David Rohde, the Pulitzer-winning New York Times reporter who was famously kidnapped by the Taliban in 2008, is leaving the paper of record to become a columnist at Reuters.

"I've long admired David's richly reported, deeply insightful work. I'm thrilled that he's joining our Reuters team," said Stephen Adler, editor-in-chief of Reuters, in a statement announcing the news Tuesday afternoon.

The Times' internal announcement also praised him.

"The strength of character that David demonstrated during and after his captivity will be sorely missed by his colleagues," investigations editor Matt Purdy wrote in a memo to staff. "I announce this with much regret because he is a such a terrific journalist and a wonderful colleague."

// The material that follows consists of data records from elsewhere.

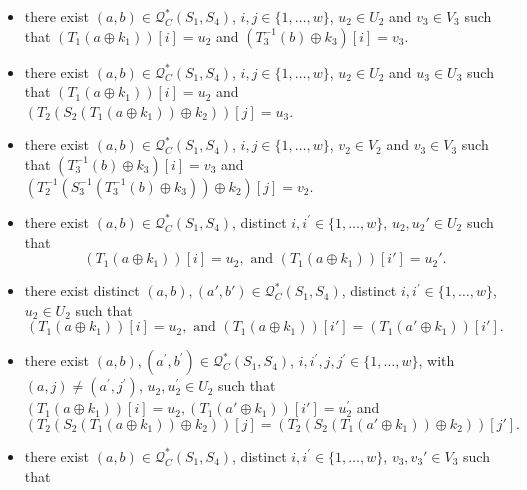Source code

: \begin{itemize}
  \item[\cone]
  there exist $(a, b) \in \mathcal{Q}_{C}^{*}\left(S_{1}, S_{4}\right)$, $i, j \in\{1, \ldots, w\}$, $u_{2} \in U_{2}$ and $v_{3} \in V_{3}$ such that $\left(T_1\left(a \oplus k_{1}\right)\right)[i] = u_2$ and $\left(T_{3}^{-1}\left(b\right) \oplus k_{3}\right)[i] = v_3$.
  \item[\ctwo]
  there exist $(a, b) \in \mathcal{Q}_{C}^{*}\left(S_{1}, S_{4}\right)$, $i, j \in\{1, \ldots, w\}$, $u_{2} \in U_{2}$ and $u_{3} \in U_{3}$ such that $\left(T_1\left(a \oplus k_{1}\right)\right)[i] = u_2$ and $\left(T_{2}\left(S_{2}\left(T_1\left(a \oplus k_{1}\right)\right) \oplus k_{2}\right)\right)[j] = u_3$.
  \item[\cthree]
  there exist $(a, b) \in \mathcal{Q}_{C}^{*}\left(S_{1}, S_{4}\right)$, $i, j \in\{1, \ldots, w\}$, $v_{2} \in V_{2}$ and $v_{3} \in V_{3}$ such that $\left(T_{3}^{-1}\left(b\right) \oplus k_{3}\right)[i] = v_3$ and $\left(T_{2}^{-1}\left(S_{3}^{-1}\left(T_{3}^{-1}\left(b\right) \oplus k_{3}\right)\right) \oplus k_{2}\right)[j] = v_2$.
  \item[\cfour]
  there exist $(a, b) \in \mathcal{Q}_{C}^{*}\left(S_{1}, S_{4}\right)$, distinct $i, i^{\prime}\in\{1, \ldots, w\}$, $u_{2},u_{2}' \in U_{2}$ such that
  $$\left(T_1\left(a \oplus k_{1}\right)\right)[i] = u_2,\text{ and }
  \left(T_1\left(a \oplus k_{1}\right)\right)[i'] = u_2'.$$
  \item[\cfive]
  there exist distinct $(a, b),(a',b') \in \mathcal{Q}_{C}^{*}\left(S_{1}, S_{4}\right)$, distinct $i, i^{\prime}\in\{1, \ldots, w\}$, $u_{2} \in U_{2}$ such that
  $$\left(T_1\left(a \oplus k_{1}\right)\right)[i] = u_2,\text{ and }
 \left(T_1\left(a \oplus k_{1}\right)\right)[i'] = \left(T_1\left(a' \oplus k_{1}\right)\right)[i'].$$
  \item[\csix]
  there exist $(a, b), (a^{\prime}, b^{\prime}) \in \mathcal{Q}_{C}^{*}\left(S_{1}, S_{4}\right)$, $i, i^{\prime},j, j^{\prime} \in\{1, \ldots, w\}$, with$(a, j) \neq \left(a^{\prime}, j^{\prime}\right)$, $u_{2}, u_{2}^{\prime} \in U_{2}$ such that $\left(T_1\left(a \oplus k_{1}\right)\right)[i] = u_2, \left(T_1\left(a' \oplus k_{1}\right)\right)[i'] = u_2^{\prime}$ and
$$
 \left(T_{2}\left(S_{2}\left(T_1\left(a \oplus k_{1}\right)\right) \oplus k_{2}\right)\right)[j] = \left(T_{2}\left(S_{2}\left(T_1\left(a' \oplus k_{1}\right)\right) \oplus k_{2}\right)\right)[j'].
$$
 \item[\cseven]
  there exist $(a, b) \in \mathcal{Q}_{C}^{*}\left(S_{1}, S_{4}\right)$, distinct $i, i^{\prime}\in\{1, \ldots, w\}$, $v_{3},v_{3}' \in V_{3}$ such that

\end{itemize}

Rhode, who will write columns on foreign affairs and globalization, is the latest in a string of high-profile Times staffers to depart in the past year. A handful, including Tim O'Brien and Peter Goodman, have joined the Huffington Post. Various editors from the op-ed desk have jumped ship for Bloomberg's new opinion venture. And long-time columnists Frank Rich and Bob Herbert recently left to work for New York magazine and write a book, respectively. Less than an hour before the news about Rohde went out, we reported that Times Magazine politics editor Chris Suellentrop is joining Yahoo as deputy editor of news blogs.

Reuters, meanwhile, is beefing up its talent roster with marquee bylines like Rohde's as it broadens its scope to appeal to a more general interest audience. The news service also just added veteran journalist (and husband of Tina Brown) Sir Harold Evans as an editor-at-large, and has lured big names like Chrystia Freeland, Jim Impoco, Mark Hosenball, Jim Ledbetter and Felix Salmon over the past several years. Reuters had also been in talks with veteran Washington Post politics reporter Dan Balz about coming on board, but Balz ultimately elected to remain with the Post.

In a memo to staff, Freeland, who was recently promoted to lead Reuters' digital charge, described Rohde--a 15-year Times veteran--as "one of the most brilliant and consequential journalists of his generation." He has two Pulitzers under his belt, one for a series of 1996 Christian Science Monitor stories on the Srebrenica massacre in Bosnia, and another as part of a New York Times team whose Afghanistan and Pakistan coverage won the top journalism prize for international reporting in 2009.

After being captured by the Taliban while on assignment in Afghanistan in 2008, Rohde was held captive for seven months before escaping the following June.

"Over those months, I came to a simple realization," he wrote in October of 2009. "After seven years of reporting in the region, I did not fully understand how extreme many of the Taliban had become."

He also was held captive by Bosnian Serbs in 1995 while reporting for the Monitor. The photo above pictures him shortly after he was released.